# Problem to solve
Every line of the listing that contains the word "HexagramPatternTemplates" is to be copied out.

# Extracted material
——————————
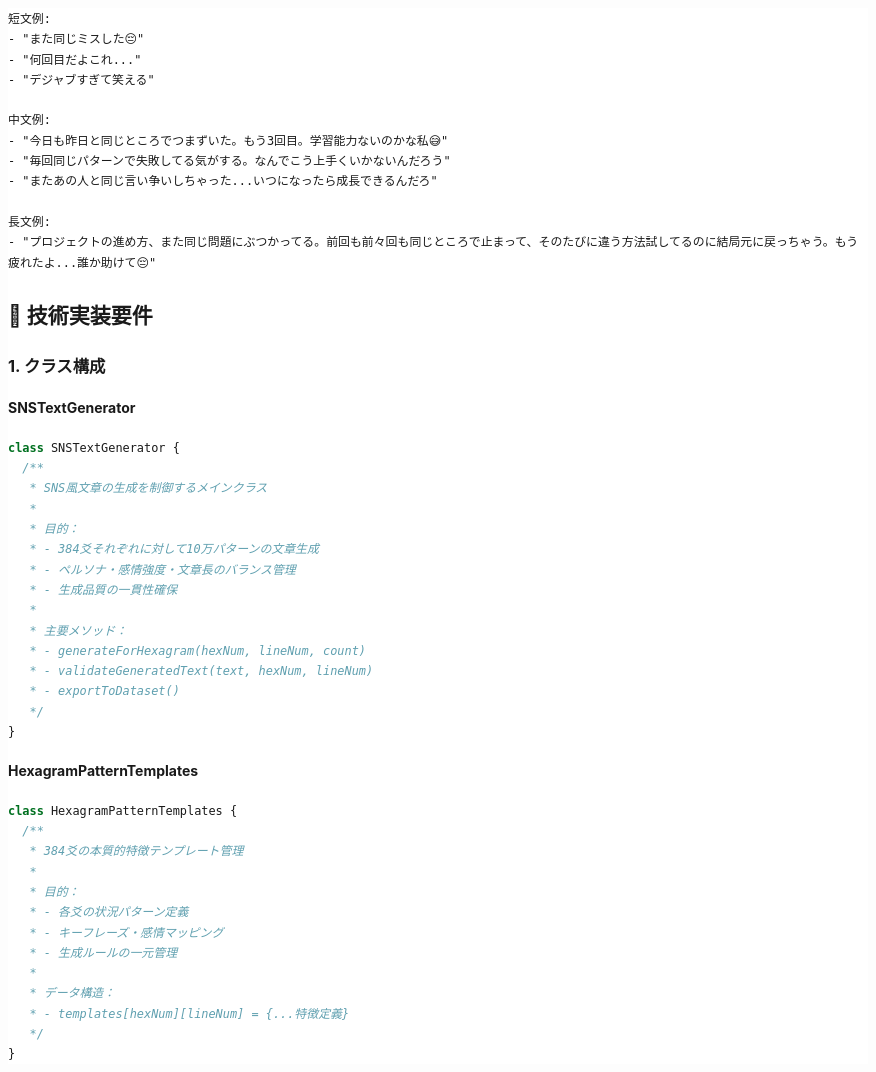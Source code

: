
 ```
短文例:
- "また同じミスした😔"
- "何回目だよこれ..."
- "デジャブすぎて笑える"

中文例:
- "今日も昨日と同じところでつまずいた。もう3回目。学習能力ないのかな私😅"
- "毎回同じパターンで失敗してる気がする。なんでこう上手くいかないんだろう"
- "またあの人と同じ言い争いしちゃった...いつになったら成長できるんだろ"

長文例:
- "プロジェクトの進め方、また同じ問題にぶつかってる。前回も前々回も同じところで止まって、そのたびに違う方法試してるのに結局元に戻っちゃう。もう疲れたよ...誰か助けて😔"
```

## 🔧 技術実装要件

### 1. クラス構成

#### SNSTextGenerator
```javascript
class SNSTextGenerator {
  /**
   * SNS風文章の生成を制御するメインクラス
   * 
   * 目的：
   * - 384爻それぞれに対して10万パターンの文章生成
   * - ペルソナ・感情強度・文章長のバランス管理
   * - 生成品質の一貫性確保
   * 
   * 主要メソッド：
   * - generateForHexagram(hexNum, lineNum, count)
   * - validateGeneratedText(text, hexNum, lineNum)
   * - exportToDataset()
   */
}
```

#### HexagramPatternTemplates
```javascript
class HexagramPatternTemplates {
  /**
   * 384爻の本質的特徴テンプレート管理
   * 
   * 目的：
   * - 各爻の状況パターン定義
   * - キーフレーズ・感情マッピング
   * - 生成ルールの一元管理
   * 
   * データ構造：
   * - templates[hexNum][lineNum] = {...特徴定義}
   */
}
```
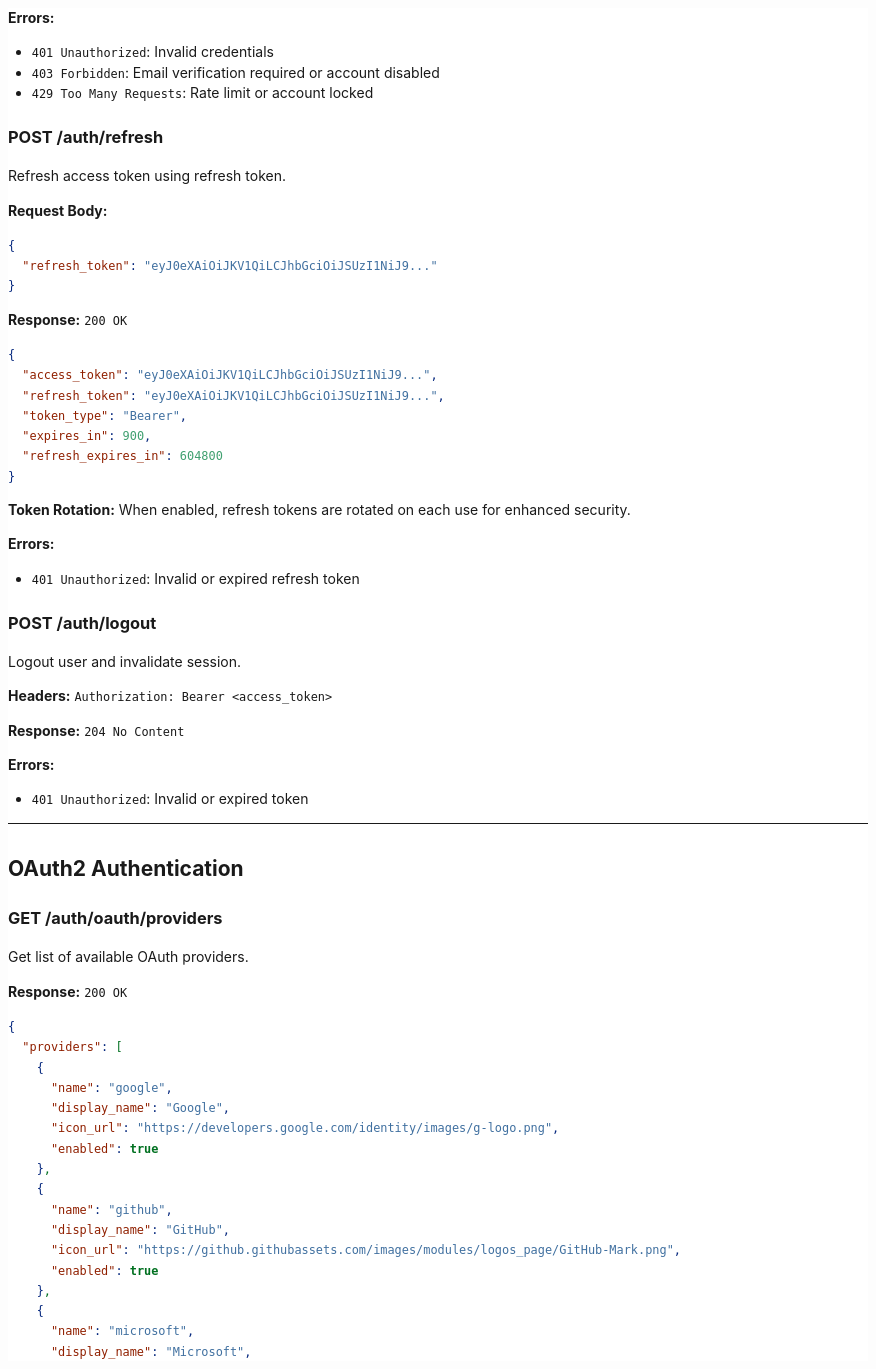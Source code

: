**Errors:**
- `401 Unauthorized`: Invalid credentials
- `403 Forbidden`: Email verification required or account disabled
- `429 Too Many Requests`: Rate limit or account locked

### POST /auth/refresh
Refresh access token using refresh token.

**Request Body:**
```json
{
  "refresh_token": "eyJ0eXAiOiJKV1QiLCJhbGciOiJSUzI1NiJ9..."
}
```

**Response:** `200 OK`
```json
{
  "access_token": "eyJ0eXAiOiJKV1QiLCJhbGciOiJSUzI1NiJ9...",
  "refresh_token": "eyJ0eXAiOiJKV1QiLCJhbGciOiJSUzI1NiJ9...",
  "token_type": "Bearer",
  "expires_in": 900,
  "refresh_expires_in": 604800
}
```

**Token Rotation:** When enabled, refresh tokens are rotated on each use for enhanced security.

**Errors:**
- `401 Unauthorized`: Invalid or expired refresh token

### POST /auth/logout
Logout user and invalidate session.

**Headers:** `Authorization: Bearer <access_token>`

**Response:** `204 No Content`

**Errors:**
- `401 Unauthorized`: Invalid or expired token

---

## OAuth2 Authentication

### GET /auth/oauth/providers
Get list of available OAuth providers.

**Response:** `200 OK`
```json
{
  "providers": [
    {
      "name": "google",
      "display_name": "Google",
      "icon_url": "https://developers.google.com/identity/images/g-logo.png",
      "enabled": true
    },
    {
      "name": "github",
      "display_name": "GitHub", 
      "icon_url": "https://github.githubassets.com/images/modules/logos_page/GitHub-Mark.png",
      "enabled": true
    },
    {
      "name": "microsoft",
      "display_name": "Microsoft",
```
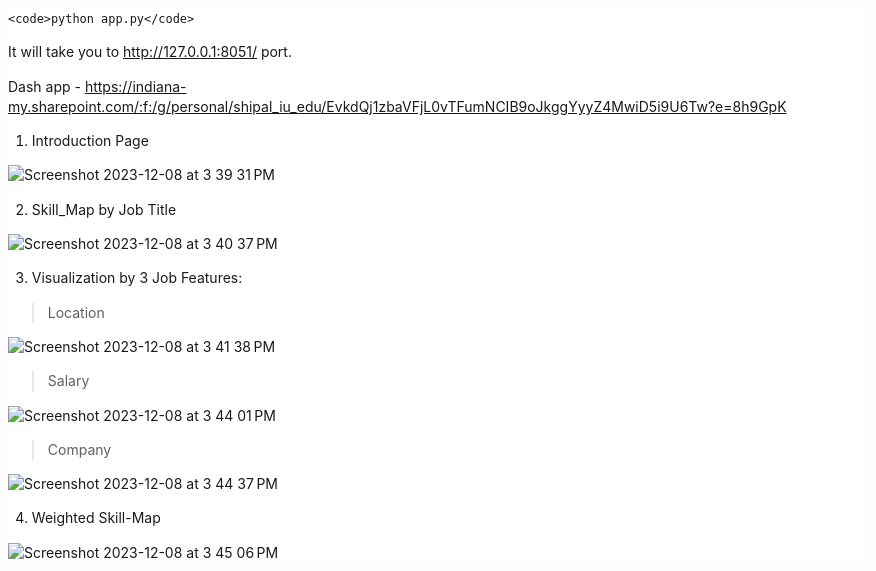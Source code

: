     <code>python app.py</code>
    
 <p>It will take you to <a href="http://127.0.0.1:8052/" target="_blank">http://127.0.0.1:8051/</a> port.</p>

Dash app - https://indiana-my.sharepoint.com/:f:/g/personal/shipal_iu_edu/EvkdQj1zbaVFjL0vTFumNCIB9oJkggYyyZ4MwiD5i9U6Tw?e=8h9GpK


1. Introduction Page

<img width="1440" alt="Screenshot 2023-12-08 at 3 39 31 PM" src="https://github.com/aaru9dua/Image_link/assets/46483403/b78eed08-23f8-43f5-ad9b-2f9467999b06">

2. Skill_Map by Job Title

<img width="1440" alt="Screenshot 2023-12-08 at 3 40 37 PM" src="https://github.com/aaru9dua/Image_link/assets/46483403/a149088e-c1ed-45fc-9ac0-4dadd038cbc8">

3. Visualization by 3 Job Features:

> Location
<img width="1440" alt="Screenshot 2023-12-08 at 3 41 38 PM" src="https://github.com/aaru9dua/Image_link/assets/46483403/2a91f4ed-149c-463e-8cca-09ea45835525">

>Salary

<img width="1440" alt="Screenshot 2023-12-08 at 3 44 01 PM" src="https://github.com/aaru9dua/Image_link/assets/46483403/bfcde460-58ac-4106-8b63-1acea27e176a">

>Company
<img width="1440" alt="Screenshot 2023-12-08 at 3 44 37 PM" src="https://github.com/aaru9dua/Image_link/assets/46483403/1ff74ddd-2946-4631-ba83-19541b2161a2">

4. Weighted Skill-Map
<img width="1440" alt="Screenshot 2023-12-08 at 3 45 06 PM" src="https://github.com/aaru9dua/Image_link/assets/46483403/c9d12e05-080b-469f-b6e5-5378b69fc8a8">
——————————
# Output for this task
#### HexagramPatternTemplates
class HexagramPatternTemplates {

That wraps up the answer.